Ocular Misalignment in Dizzy Patients—Something's A-Skew

Autor: Daniel R. Gold, Michael C. Schubert
Rok vydání: 2019
Předmět:
Zdroj: Journal of Neurologic Physical Therapy. 43:S27-S30
ISSN: 1557-0576
Popis: BACKGROUND AND PURPOSE Both central (eg, brain stem, cerebellum) and peripheral (eg, vestibular, fourth cranial nerve palsy) etiologies can cause a vertical misalignment between the eyes with a resultant vertical diplopia. A vertical binocular misalignment may be due to a skew deviation, which is a nonparalytic vertical ocular misalignment due to roll plane imbalance in the graviceptive pathways.
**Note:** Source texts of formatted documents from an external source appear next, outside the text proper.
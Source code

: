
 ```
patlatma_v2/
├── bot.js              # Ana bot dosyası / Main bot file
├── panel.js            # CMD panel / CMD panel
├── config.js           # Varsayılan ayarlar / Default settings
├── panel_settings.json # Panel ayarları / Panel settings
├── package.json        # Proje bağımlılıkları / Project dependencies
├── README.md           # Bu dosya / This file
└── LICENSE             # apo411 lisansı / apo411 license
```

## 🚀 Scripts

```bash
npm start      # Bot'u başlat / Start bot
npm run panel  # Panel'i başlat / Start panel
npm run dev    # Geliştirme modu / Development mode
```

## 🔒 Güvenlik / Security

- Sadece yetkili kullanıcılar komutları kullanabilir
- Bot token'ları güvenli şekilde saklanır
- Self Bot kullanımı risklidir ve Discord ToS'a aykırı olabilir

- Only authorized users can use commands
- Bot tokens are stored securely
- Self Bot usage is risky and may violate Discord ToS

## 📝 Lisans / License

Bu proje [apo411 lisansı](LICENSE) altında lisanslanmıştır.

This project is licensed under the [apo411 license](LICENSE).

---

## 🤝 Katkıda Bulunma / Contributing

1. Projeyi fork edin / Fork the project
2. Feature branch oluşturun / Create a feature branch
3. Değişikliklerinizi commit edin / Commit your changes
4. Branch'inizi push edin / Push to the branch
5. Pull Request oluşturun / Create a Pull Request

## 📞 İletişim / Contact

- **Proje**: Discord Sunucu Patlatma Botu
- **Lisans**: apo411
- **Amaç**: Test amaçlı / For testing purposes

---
A skew deviation may be 1 component of the ocular tilt reaction. The purposes of this article are (1) to understand the pathophysiology of a skew deviation/ocular tilt reaction and (2) to be familiar with the examination techniques used to diagnose a skew and to differentiate it from mimics such as a fourth cranial nerve palsy. SUMMARY OF KEY POINTS The presence of a skew deviation usually indicates a brain stem or cerebellar localization. Vertical ocular misalignment is easily missed when observing the resting eye position alone. RECOMMENDATIONS FOR CLINICAL PRACTICE Physical therapists treating patients with vestibular pathology from central or peripheral causes should screen for vertical binocular disorders.